A lo largo de la semana se desarrollan distintas escenas del relato bíblico. Entre las más esperadas están la representación de la Última Cena, el juicio, el viacrucis y la crucifixión, que se escenifican en distintos puntos del poblado.
Más de 150 actores participan en la puesta en escena, muchos de ellos vecinos que han heredado el papel de familiares o amigos que participaron antes que ellos.
Cada año, esta representación atrae más de 200 mil visitantes, quienes llegan desde distintos puntos de Jalisco y de otros estados para vivir la experiencia de una de las tradiciones más impactantes de la Semana Santa en México.
El ambiente que se genera en San Martín de las Flores mezcla espiritualidad, identidad comunitaria y un sentido de pertenencia que ha permitido que la tradición sobreviva durante más de dos siglos.
Otros atractivos para quienes visitan la Judea
Quienes asisten a la Judea también encuentran una oportunidad para conocer otros aspectos culturales y turísticos de Tlaquepaque.
Uno de los puntos más concurridos es el centro histórico de San Pedro Tlaquepaque, conocido por sus calles empedradas, galerías de arte y tiendas de artesanías. En lugares como el Jardín Hidalgo o el tradicional Parián, los visitantes pueden disfrutar de música de mariachi, gastronomía regional y piezas elaboradas por artesanos locales.
Durante los días de la representación, en San Martín de las Flores también se instalan puestos de comida tradicional, bebidas y antojitos típicos que forman parte de la experiencia del evento.
Además, algunos visitantes aprovechan la ocasión para recorrer otros sitios emblemáticos de la zona metropolitana, como templos históricos, plazas públicas o mercados donde se preserva el ambiente tradicional de los pueblos de Jalisco.
Recomendaciones para asistir
Debido a la gran cantidad de asistentes que se congregan cada año, autoridades municipales y organizadores implementan operativos de seguridad con más de 400 elementos de distintas corporaciones para resguardar a participantes y visitantes.

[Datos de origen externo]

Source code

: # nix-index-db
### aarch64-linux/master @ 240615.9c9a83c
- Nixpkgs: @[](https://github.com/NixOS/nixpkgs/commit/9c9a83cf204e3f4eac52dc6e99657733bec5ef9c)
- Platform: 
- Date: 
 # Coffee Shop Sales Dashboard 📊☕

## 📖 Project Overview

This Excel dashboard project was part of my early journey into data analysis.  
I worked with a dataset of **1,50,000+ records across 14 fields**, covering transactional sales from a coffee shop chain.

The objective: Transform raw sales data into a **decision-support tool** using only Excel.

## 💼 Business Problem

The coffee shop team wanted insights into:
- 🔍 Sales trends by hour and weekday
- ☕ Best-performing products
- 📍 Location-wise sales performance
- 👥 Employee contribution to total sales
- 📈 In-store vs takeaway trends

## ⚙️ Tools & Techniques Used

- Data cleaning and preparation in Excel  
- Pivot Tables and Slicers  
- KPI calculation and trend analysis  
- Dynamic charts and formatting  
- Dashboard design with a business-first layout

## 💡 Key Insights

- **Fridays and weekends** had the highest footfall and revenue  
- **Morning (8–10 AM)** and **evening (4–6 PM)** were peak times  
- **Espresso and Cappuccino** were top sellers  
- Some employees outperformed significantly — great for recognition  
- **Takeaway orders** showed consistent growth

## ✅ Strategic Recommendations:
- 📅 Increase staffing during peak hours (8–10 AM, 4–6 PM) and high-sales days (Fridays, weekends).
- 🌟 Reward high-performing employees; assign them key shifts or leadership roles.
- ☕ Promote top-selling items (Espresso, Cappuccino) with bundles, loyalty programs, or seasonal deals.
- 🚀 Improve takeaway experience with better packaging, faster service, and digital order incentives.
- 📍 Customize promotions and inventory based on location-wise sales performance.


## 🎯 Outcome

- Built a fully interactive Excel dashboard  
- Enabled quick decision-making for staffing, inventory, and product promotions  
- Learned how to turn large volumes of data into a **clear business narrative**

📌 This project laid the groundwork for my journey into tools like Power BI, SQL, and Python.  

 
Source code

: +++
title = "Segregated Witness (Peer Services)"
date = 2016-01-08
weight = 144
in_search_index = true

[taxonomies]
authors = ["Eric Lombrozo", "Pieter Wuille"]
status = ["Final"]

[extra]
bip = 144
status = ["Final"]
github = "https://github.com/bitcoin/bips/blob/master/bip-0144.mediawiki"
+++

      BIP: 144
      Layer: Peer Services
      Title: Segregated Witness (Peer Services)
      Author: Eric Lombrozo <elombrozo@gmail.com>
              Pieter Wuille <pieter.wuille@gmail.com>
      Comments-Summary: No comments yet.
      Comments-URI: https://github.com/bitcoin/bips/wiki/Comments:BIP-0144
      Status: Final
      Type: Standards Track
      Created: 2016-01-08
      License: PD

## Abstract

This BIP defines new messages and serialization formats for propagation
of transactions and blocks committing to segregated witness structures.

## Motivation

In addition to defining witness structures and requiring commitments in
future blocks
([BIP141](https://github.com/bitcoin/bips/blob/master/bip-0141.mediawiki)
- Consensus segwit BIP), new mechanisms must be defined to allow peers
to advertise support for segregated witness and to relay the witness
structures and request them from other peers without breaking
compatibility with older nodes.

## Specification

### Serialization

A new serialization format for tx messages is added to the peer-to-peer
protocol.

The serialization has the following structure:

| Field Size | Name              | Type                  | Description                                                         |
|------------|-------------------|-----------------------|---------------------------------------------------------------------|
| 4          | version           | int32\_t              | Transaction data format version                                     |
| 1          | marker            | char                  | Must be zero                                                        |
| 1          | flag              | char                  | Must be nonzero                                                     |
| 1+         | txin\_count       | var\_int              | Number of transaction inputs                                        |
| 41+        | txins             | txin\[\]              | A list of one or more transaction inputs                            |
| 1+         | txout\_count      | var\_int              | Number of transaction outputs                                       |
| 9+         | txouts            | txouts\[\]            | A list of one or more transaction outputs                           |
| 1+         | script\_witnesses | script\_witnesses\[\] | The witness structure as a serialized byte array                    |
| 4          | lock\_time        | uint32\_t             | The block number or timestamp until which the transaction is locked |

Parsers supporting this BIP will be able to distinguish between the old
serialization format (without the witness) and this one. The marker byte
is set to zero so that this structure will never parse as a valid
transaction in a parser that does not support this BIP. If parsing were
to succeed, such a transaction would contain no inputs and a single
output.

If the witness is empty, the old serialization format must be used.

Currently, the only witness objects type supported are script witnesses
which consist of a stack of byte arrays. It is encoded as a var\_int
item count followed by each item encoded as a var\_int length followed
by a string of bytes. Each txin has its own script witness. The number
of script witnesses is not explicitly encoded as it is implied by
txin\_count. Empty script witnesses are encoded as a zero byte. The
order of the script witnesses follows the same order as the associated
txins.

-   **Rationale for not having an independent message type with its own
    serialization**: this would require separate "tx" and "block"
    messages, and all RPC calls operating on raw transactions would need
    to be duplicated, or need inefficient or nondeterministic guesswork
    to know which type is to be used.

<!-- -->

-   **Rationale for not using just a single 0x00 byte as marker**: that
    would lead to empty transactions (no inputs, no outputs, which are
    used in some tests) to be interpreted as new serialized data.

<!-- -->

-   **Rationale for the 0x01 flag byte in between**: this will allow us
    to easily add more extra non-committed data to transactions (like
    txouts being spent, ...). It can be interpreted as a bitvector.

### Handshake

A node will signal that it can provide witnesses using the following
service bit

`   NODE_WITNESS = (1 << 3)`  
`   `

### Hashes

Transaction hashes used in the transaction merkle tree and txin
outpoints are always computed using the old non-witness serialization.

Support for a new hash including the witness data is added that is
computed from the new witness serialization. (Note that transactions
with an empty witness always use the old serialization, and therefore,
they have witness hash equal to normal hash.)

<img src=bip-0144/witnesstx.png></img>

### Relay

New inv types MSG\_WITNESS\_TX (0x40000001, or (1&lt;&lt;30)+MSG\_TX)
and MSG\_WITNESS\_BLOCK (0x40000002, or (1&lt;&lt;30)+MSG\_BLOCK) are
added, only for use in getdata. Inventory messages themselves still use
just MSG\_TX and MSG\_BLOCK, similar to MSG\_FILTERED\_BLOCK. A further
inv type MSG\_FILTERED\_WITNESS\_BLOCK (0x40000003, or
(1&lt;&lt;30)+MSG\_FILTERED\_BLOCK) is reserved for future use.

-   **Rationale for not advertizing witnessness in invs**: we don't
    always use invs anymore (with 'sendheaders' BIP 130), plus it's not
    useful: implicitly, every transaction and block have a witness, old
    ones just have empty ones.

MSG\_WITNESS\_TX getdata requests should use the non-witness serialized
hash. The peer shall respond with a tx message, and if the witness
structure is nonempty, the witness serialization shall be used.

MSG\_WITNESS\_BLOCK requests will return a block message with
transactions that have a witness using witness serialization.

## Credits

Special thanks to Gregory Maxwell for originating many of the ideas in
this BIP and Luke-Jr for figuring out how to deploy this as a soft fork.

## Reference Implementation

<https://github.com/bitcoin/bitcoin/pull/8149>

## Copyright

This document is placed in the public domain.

Si se planea asistir a la Judea, especialistas y autoridades recomiendan tomar algunas precauciones:
- Llegar con anticipación para encontrar buenos espacios de observación.
- Utilizar ropa y calzado cómodos para caminar largas distancias.
- Mantenerse hidratado, especialmente durante las representaciones al aire libre.
- Seguir las indicaciones de seguridad y respetar las zonas delimitadas para el público.
- Evitar empujar o acercarse demasiado a los actores durante las escenas.
También se sugiere acudir en familia y mantener especial atención a niñas y niños, debido a la gran afluencia de personas.
Una tradición que sigue viva
Más allá del espectáculo visual o de la magnitud del evento, la Judea representa algo más profundo para los habitantes de San Martín de las Flores.
Es una tradición que refleja la identidad de una comunidad que, pese al crecimiento de la ciudad, continúa reuniéndose cada año para recrear una historia que forma parte de su memoria colectiva.
Durante esos días, cada paso del viacrucis, cada escena y cada aplauso del público recuerdan que las tradiciones no solo se conservan: también se renuevan cuando las personas deciden seguir participando en ellas.
Por eso, para muchos visitantes, asistir a la Judea no es solo presenciar una representación religiosa. Es también vivir una experiencia cultural que muestra la fuerza de la fe, la historia y la comunidad en Jalisco.